Keywords: von Willebrand disease, Hepatectomy, Activated partial thromboplastin time
Abstract
Introduction
Although von Willebrand disease (VWD) is a common inherited bleeding disorder, very few cases of surgery in patients with VWD have been reported.
Presentation of case
A 77-year-old man was referred to our hospital for treatment of hepatocellular carcinoma (HCC) based on type C chronic hepatitis. He had also been treated for VWD in the hematology department of another hospital. Partial hepatectomy was performed with the administration of factor VIII/von Willebrand factor concentrate just before and after the operation. The perioperative course was uneventful, and the patient was discharged 12 days after surgery.
Discussion
VWD causes dysfunction of the platelet and destabilization of the blood clotting factor VIII. The patient was successfully treated with measurement of activated partial thromboplastin time (APTT) as an index for the management of hemostasis.
Conclusion
This report describes a rare case of a successful perioperative management of hepatectomy in a patient with VWD.
1. Introduction
von Willebrand disease (VWD) is a common inherited bleeding disorder that often manifests clinically with hemorrhage after invasive procedures. Thus, appropriate perioperative management of hemostasis is required to prevent complications of bleeding when performing a major operation in patients with VWD.
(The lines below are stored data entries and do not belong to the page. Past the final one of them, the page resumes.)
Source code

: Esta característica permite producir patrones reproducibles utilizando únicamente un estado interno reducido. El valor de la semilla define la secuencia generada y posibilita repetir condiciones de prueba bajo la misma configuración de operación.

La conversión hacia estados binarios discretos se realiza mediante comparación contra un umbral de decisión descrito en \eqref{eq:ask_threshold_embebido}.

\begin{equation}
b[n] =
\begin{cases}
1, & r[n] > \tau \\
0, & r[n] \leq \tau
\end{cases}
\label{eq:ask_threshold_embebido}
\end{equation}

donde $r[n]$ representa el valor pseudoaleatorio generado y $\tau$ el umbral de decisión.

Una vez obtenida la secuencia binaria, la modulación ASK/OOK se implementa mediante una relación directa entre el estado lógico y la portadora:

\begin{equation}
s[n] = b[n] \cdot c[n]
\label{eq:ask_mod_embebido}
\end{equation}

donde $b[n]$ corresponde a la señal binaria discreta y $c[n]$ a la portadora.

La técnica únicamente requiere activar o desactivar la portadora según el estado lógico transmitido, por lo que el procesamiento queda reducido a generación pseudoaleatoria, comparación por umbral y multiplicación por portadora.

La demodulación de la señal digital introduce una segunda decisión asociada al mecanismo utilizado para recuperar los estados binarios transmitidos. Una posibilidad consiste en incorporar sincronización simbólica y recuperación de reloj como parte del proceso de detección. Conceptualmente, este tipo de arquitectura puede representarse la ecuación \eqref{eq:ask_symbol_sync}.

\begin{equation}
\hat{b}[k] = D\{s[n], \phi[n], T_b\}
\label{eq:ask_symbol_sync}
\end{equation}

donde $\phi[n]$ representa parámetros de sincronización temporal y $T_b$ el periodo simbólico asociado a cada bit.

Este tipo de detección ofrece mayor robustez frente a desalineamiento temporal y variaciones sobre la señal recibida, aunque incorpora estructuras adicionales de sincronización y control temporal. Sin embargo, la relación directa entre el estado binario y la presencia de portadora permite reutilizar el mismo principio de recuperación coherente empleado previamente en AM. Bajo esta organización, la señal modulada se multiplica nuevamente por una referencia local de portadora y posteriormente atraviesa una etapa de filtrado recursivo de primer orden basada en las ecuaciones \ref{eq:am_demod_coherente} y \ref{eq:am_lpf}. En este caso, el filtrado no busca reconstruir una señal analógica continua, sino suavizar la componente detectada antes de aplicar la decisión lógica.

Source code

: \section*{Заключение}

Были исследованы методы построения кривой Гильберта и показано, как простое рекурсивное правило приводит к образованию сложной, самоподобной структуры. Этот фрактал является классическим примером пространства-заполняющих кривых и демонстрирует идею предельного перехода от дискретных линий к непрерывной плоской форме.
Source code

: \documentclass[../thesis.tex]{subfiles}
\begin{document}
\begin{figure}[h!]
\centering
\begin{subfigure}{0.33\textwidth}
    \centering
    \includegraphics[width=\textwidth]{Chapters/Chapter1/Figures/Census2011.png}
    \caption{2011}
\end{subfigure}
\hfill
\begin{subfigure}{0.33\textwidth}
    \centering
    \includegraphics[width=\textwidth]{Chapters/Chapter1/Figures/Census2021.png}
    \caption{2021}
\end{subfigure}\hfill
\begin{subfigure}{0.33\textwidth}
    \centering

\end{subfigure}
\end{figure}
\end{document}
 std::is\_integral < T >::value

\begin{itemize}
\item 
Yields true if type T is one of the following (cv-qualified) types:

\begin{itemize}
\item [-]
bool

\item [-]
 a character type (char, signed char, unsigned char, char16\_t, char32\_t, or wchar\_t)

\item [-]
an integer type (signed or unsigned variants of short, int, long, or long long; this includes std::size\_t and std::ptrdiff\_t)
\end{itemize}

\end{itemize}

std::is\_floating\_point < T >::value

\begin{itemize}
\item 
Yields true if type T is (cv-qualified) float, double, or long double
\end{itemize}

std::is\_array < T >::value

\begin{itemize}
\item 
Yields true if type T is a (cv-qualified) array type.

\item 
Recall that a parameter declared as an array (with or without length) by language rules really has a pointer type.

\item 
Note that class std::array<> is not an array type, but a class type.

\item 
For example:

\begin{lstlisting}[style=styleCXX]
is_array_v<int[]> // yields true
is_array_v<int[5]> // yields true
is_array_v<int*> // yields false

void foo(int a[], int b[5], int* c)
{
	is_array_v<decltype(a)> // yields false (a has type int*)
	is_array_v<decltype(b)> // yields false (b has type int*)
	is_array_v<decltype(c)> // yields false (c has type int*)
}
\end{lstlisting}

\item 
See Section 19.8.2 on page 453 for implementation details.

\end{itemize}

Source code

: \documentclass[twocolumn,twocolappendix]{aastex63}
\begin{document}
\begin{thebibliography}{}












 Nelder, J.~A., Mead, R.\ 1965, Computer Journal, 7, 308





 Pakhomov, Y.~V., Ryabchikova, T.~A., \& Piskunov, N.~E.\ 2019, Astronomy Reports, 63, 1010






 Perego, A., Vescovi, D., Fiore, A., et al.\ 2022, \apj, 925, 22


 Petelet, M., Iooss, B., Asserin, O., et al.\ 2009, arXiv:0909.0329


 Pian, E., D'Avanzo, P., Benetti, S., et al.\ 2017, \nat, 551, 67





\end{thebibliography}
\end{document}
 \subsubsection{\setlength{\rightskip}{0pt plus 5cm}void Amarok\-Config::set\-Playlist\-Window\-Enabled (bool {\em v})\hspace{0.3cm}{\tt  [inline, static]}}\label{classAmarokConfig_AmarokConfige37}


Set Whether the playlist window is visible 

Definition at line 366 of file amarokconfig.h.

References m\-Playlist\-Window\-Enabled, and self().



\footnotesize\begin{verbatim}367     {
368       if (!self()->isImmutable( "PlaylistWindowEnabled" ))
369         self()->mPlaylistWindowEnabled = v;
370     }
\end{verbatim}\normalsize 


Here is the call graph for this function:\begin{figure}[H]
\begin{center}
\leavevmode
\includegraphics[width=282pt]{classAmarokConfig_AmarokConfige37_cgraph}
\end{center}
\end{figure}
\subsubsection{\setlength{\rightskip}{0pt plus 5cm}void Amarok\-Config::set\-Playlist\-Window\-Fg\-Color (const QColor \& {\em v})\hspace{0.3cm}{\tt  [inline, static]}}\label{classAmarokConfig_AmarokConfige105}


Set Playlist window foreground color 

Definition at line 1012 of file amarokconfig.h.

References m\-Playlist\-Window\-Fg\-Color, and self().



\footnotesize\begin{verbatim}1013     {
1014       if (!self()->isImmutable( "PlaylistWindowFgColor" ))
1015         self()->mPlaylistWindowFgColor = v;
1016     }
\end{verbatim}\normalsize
Few cases of surgery performed for patients with VWD have been reported. To the best of our knowledge, this is the first detailed case report of hepatectomy in a patient with VWD except for 1 short report [1]. Here, we report a case of partial hepatectomy for HCC performed in a patient with VWD managed with factor VIII/von Willebrand factor (FVIII/VWF) concentrate with accurate measurement of perioperative hemostasis. This case report has been prepared in line with the SCARE criteria [2].
2. Presentation of case
A 77-year-old man was referred to our department for surgical treatment of HCC. He had a history of recurrent nosebleeds and gastrointestinal bleeding and had been diagnosed with type 1 VWD under the care of the department of hematology in another hospital for about 70 years. He had a positive family history, and his son was also diagnosed with VWD. He also had hepatitis C, probably transmitted via the previous blood transfusion. However, he had not received therapy for hepatitis C virus yet, such as interferon therapy and direct-acting antiviral agent therapy. Contrast-enhanced computed tomography (CT) revealed a tumor in segment 5 of the liver measuring 15 mm in diameter, which was enhanced in the arterial phase and washed out in the portal and delayed phases. CT arterial portography and CT hepatic arteriography (CTAP/CTHA) revealed tumors in segment 5 and segment 1 of the liver. Both tumors were revealed defection with CTAP, and enhancement with CTHA, which were typical findings of HCC (Fig. 1). The results of the preoperative blood tests were as follows: serum aspartate aminotransferase, 56 IU/L; serum alanine aminotransferase, 41 IU/L; total serum bilirubin, 1.3 mg/dL; serum albumin, 3.7 g/dL; and prothrombin time (PT), 90%. Under the Child-Pugh classification, it was categorized as A. The serum concentration of proteins induced by vitamin K absence or antagonist was 31 mAU/mL, carbohydrate antigen 19–9 was 5.0 U/mL, and alpha-fetoprotein was 57.1 ng/mL. The indocyanine green clearance rate at 15 min was 34.2%. The serum HCV RNA was 6.5 log copies/mL.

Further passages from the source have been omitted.